Segment Open
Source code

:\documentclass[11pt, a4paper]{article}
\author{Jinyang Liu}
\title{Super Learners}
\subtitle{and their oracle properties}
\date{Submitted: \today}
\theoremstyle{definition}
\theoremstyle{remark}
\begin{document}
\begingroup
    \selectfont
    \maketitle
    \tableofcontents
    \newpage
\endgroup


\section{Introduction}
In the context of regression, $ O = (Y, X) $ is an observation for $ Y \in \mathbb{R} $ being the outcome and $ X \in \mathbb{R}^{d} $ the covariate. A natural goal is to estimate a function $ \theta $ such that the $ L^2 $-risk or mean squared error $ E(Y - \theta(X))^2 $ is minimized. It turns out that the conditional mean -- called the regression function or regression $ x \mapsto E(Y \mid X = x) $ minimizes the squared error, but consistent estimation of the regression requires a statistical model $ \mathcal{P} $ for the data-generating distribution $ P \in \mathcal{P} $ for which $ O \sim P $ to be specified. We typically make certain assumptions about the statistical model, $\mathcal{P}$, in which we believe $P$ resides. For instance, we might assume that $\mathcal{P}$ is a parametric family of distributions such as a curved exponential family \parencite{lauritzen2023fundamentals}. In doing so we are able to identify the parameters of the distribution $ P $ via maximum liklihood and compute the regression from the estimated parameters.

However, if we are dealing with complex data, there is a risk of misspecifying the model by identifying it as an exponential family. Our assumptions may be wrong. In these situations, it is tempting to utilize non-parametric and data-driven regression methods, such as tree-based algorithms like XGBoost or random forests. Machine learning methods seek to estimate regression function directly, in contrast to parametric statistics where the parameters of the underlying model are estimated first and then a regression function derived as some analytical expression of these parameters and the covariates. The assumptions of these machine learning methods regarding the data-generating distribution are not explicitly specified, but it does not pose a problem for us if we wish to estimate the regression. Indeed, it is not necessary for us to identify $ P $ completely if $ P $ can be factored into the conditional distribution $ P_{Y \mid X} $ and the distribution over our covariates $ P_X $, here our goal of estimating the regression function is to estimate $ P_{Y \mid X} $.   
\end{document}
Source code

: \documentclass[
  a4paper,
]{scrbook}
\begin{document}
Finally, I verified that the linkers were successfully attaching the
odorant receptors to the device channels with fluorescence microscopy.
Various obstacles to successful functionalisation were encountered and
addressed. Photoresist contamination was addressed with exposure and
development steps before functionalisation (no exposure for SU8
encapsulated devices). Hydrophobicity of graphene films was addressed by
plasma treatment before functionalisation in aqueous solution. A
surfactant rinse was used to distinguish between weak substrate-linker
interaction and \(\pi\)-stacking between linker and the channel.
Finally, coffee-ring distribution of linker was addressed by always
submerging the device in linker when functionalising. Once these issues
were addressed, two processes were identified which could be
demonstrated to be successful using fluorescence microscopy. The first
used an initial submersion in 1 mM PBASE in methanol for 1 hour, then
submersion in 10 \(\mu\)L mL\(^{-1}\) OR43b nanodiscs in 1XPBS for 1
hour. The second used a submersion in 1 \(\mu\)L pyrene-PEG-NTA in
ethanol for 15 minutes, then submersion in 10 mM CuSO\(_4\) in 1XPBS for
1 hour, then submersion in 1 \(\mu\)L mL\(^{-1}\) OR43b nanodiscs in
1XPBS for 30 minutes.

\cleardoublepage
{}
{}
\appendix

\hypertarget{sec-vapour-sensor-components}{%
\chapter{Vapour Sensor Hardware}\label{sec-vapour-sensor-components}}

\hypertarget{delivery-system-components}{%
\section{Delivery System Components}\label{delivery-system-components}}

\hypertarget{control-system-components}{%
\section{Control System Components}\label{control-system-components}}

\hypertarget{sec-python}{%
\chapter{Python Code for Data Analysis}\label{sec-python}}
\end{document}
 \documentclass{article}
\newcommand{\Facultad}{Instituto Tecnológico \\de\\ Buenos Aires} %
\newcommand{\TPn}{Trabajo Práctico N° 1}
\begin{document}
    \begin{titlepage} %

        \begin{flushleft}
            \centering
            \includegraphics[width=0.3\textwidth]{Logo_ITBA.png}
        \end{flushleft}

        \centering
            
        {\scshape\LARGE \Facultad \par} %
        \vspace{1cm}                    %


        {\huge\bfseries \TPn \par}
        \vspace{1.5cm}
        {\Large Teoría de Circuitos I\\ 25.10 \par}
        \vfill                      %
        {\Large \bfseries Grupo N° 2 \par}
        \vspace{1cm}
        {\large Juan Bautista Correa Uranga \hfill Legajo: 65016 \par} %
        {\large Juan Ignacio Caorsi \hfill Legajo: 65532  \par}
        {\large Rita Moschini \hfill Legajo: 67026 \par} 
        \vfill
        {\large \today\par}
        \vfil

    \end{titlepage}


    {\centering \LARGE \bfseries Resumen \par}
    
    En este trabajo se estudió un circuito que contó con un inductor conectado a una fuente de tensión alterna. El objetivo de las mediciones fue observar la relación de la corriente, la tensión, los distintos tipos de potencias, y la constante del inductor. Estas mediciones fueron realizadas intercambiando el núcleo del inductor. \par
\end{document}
Segment Closed
TASK OBJECTIVE
Return, with nothing added or dropped, the line containing "ethanol for 15" and every line after it to the end of the listing above.

EXERCISE ANSWER
ethanol for 15 minutes, then submersion in 10 mM CuSO\(_4\) in 1XPBS for
1 hour, then submersion in 1 \(\mu\)L mL\(^{-1}\) OR43b nanodiscs in
1XPBS for 30 minutes.

\cleardoublepage
{}
{}
\appendix

\hypertarget{sec-vapour-sensor-components}{%
\chapter{Vapour Sensor Hardware}\label{sec-vapour-sensor-components}}

\hypertarget{delivery-system-components}{%
\section{Delivery System Components}\label{delivery-system-components}}

\hypertarget{control-system-components}{%
\section{Control System Components}\label{control-system-components}}

\hypertarget{sec-python}{%
\chapter{Python Code for Data Analysis}\label{sec-python}}
\end{document}
 \documentclass{article}
\newcommand{\Facultad}{Instituto Tecnológico \\de\\ Buenos Aires} %
\newcommand{\TPn}{Trabajo Práctico N° 1}
\begin{document}
    \begin{titlepage} %

        \begin{flushleft}
            \centering
            \includegraphics[width=0.3\textwidth]{Logo_ITBA.png}
        \end{flushleft}

        \centering
            
        {\scshape\LARGE \Facultad \par} %
        \vspace{1cm}                    %


        {\huge\bfseries \TPn \par}
        \vspace{1.5cm}
        {\Large Teoría de Circuitos I\\ 25.10 \par}
        \vfill                      %
        {\Large \bfseries Grupo N° 2 \par}
        \vspace{1cm}
        {\large Juan Bautista Correa Uranga \hfill Legajo: 65016 \par} %
        {\large Juan Ignacio Caorsi \hfill Legajo: 65532  \par}
        {\large Rita Moschini \hfill Legajo: 67026 \par} 
        \vfill
        {\large \today\par}
        \vfil

    \end{titlepage}


    {\centering \LARGE \bfseries Resumen \par}
    
    En este trabajo se estudió un circuito que contó con un inductor conectado a una fuente de tensión alterna. El objetivo de las mediciones fue observar la relación de la corriente, la tensión, los distintos tipos de potencias, y la constante del inductor. Estas mediciones fueron realizadas intercambiando el núcleo del inductor. \par
\end{document}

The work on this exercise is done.